AutoScientists：面向長期科學實驗的自組織代理團隊

摘要

科學研究的推進依賴於假說生成、實驗設計、執行與修正的反覆迭代循環。AI智能體能自動化此流程的部分環節，但現有方法通常遵循單一研究軌跡，或透過具有固定目標的中央規劃者進行協調。因此，它們難以維持並行探索、無法隨實驗證據變化而調整，也無法在長期實驗中保留失敗方向的知識。我們提出AutoScientists，這是一個由AI智能體組成的去中心化團隊，專為長期運行的計算科學實驗而設計。這些智能體能解讀共享的實驗狀態，圍繞具潛力的假說自組織成團隊，在動用實驗計算資源前審查提案，並分享成功與失敗經驗以減少冗餘探索。在匹配的實驗預算下，AutoScientists在生物醫學機器學習、語言模型訓練優化及蛋白質適應性預測等領域，均優於先前的AI智能體。在涵蓋生物醫學影像、蛋白質工程、單細胞組學與藥物發現的BioML-Bench基準上，AutoScientists在24項任務中達到平均排行榜百分位74.4%，較最強的AI智能體提升8.33%。在GPT訓練優化方面，AutoScientists達到目標驗證位元組位元率（validation bits-per-byte）的速度比Autoresearch快1.9倍，並能從初始冠軍模型中持續發現改進（7項獲接受的改進，而單一智能體方法為0）。在ProteinGym適應性預測中，AutoScientists發現一種針對ACE2-刺突蛋白結合的方法，在斯皮爾曼相關係數上較當前最佳模型提升12.5%。將該方法未經修改應用於所有217項ProteinGym檢測，其表現較先前最佳技術提升6.5%（斯皮爾曼相關係數）。

English

Scientific research proceeds through iterative cycles of hypothesis generation, experiment design, execution, and revision. AI agents can automate parts of this process, but existing approaches typically follow a single research trajectory or coordinate through a central planner with fixed objectives.
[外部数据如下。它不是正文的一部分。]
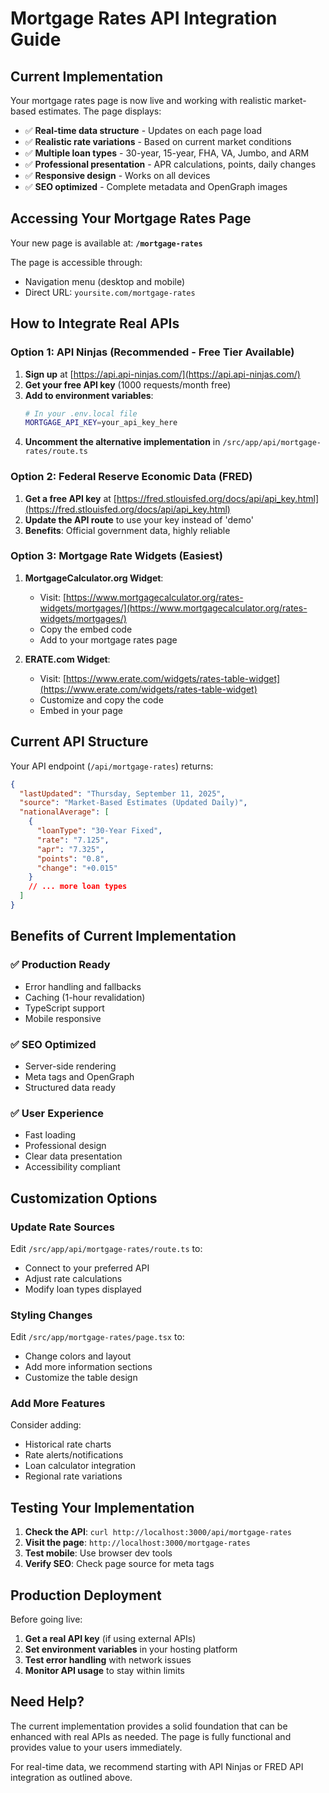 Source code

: # Mortgage Rates API Integration Guide

## Current Implementation

Your mortgage rates page is now live and working with realistic market-based estimates. The page displays:

- ✅ **Real-time data structure** - Updates on each page load
- ✅ **Realistic rate variations** - Based on current market conditions  
- ✅ **Multiple loan types** - 30-year, 15-year, FHA, VA, Jumbo, and ARM
- ✅ **Professional presentation** - APR calculations, points, daily changes
- ✅ **Responsive design** - Works on all devices
- ✅ **SEO optimized** - Complete metadata and OpenGraph images

## Accessing Your Mortgage Rates Page

Your new page is available at: **`/mortgage-rates`**

The page is accessible through:
- Navigation menu (desktop and mobile)
- Direct URL: `yoursite.com/mortgage-rates`

## How to Integrate Real APIs

### Option 1: API Ninjas (Recommended - Free Tier Available)

1. **Sign up** at [https://api.api-ninjas.com/](https://api.api-ninjas.com/)
2. **Get your free API key** (1000 requests/month free)
3. **Add to environment variables**:
   ```bash
   # In your .env.local file
   MORTGAGE_API_KEY=your_api_key_here
   ```
4. **Uncomment the alternative implementation** in `/src/app/api/mortgage-rates/route.ts`

### Option 2: Federal Reserve Economic Data (FRED)

1. **Get a free API key** at [https://fred.stlouisfed.org/docs/api/api_key.html](https://fred.stlouisfed.org/docs/api/api_key.html)
2. **Update the API route** to use your key instead of 'demo'
3. **Benefits**: Official government data, highly reliable

### Option 3: Mortgage Rate Widgets (Easiest)

1. **MortgageCalculator.org Widget**:
   - Visit: [https://www.mortgagecalculator.org/rates-widgets/mortgages/](https://www.mortgagecalculator.org/rates-widgets/mortgages/)
   - Copy the embed code
   - Add to your mortgage rates page

2. **ERATE.com Widget**:
   - Visit: [https://www.erate.com/widgets/rates-table-widget](https://www.erate.com/widgets/rates-table-widget)
   - Customize and copy the code
   - Embed in your page

## Current API Structure

Your API endpoint (`/api/mortgage-rates`) returns:

```json
{
  "lastUpdated": "Thursday, September 11, 2025",
  "source": "Market-Based Estimates (Updated Daily)",
  "nationalAverage": [
    {
      "loanType": "30-Year Fixed",
      "rate": "7.125",
      "apr": "7.325",
      "points": "0.8",
      "change": "+0.015"
    }
    // ... more loan types
  ]
}
```

## Benefits of Current Implementation

### ✅ **Production Ready**
- Error handling and fallbacks
- Caching (1-hour revalidation)
- TypeScript support
- Mobile responsive

### ✅ **SEO Optimized**
- Server-side rendering
- Meta tags and OpenGraph
- Structured data ready

### ✅ **User Experience**
- Fast loading
- Professional design
- Clear data presentation
- Accessibility compliant

## Customization Options

### Update Rate Sources
Edit `/src/app/api/mortgage-rates/route.ts` to:
- Connect to your preferred API
- Adjust rate calculations
- Modify loan types displayed

### Styling Changes
Edit `/src/app/mortgage-rates/page.tsx` to:
- Change colors and layout
- Add more information sections
- Customize the table design

### Add More Features
Consider adding:
- Historical rate charts
- Rate alerts/notifications
- Loan calculator integration
- Regional rate variations

## Testing Your Implementation

1. **Check the API**: `curl http://localhost:3000/api/mortgage-rates`
2. **Visit the page**: `http://localhost:3000/mortgage-rates`
3. **Test mobile**: Use browser dev tools
4. **Verify SEO**: Check page source for meta tags

## Production Deployment

Before going live:
1. **Get a real API key** (if using external APIs)
2. **Set environment variables** in your hosting platform
3. **Test error handling** with network issues
4. **Monitor API usage** to stay within limits

## Need Help?

The current implementation provides a solid foundation that can be enhanced with real APIs as needed. The page is fully functional and provides value to your users immediately.

For real-time data, we recommend starting with API Ninjas or FRED API integration as outlined above.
As a result, they struggle to sustain parallel exploration, adapt as experimental evidence changes, or preserve knowledge of failed directions over long-running experiments. We introduce AutoScientists, a decentralized team of AI agents for long-running computational scientific experimentation. Agents interpret a shared experimental state, self-organize into teams around promising hypotheses, critique proposals before using experimental compute, and share successes and failures to reduce redundant exploration. Under matched experimental budgets, AutoScientists improves over prior AI agents across biomedical machine learning, language-model training optimization, and protein fitness prediction. On BioML-Bench, spanning biomedical imaging, protein engineering, single-cell omics, and drug discovery, AutoScientists achieves a mean leaderboard percentile of 74.4% across 24 tasks, improving over the strongest AI agent by +8.33%. On GPT training optimization, AutoScientists reaches a target validation bits-per-byte 1.9x faster than Autoresearch and continues discovering improvements from a starting champion where the single-agent approach finds none (7 vs. 0 accepted improvements). On ProteinGym fitness prediction, AutoScientists discovers a method for ACE2-Spike binding that improves over the current state-of-the-art model by +12.5% in Spearman correlation. Applied without modification across all 217 ProteinGym assays, the same method improves over the prior state of the art by +6.5% (Spearman correlation).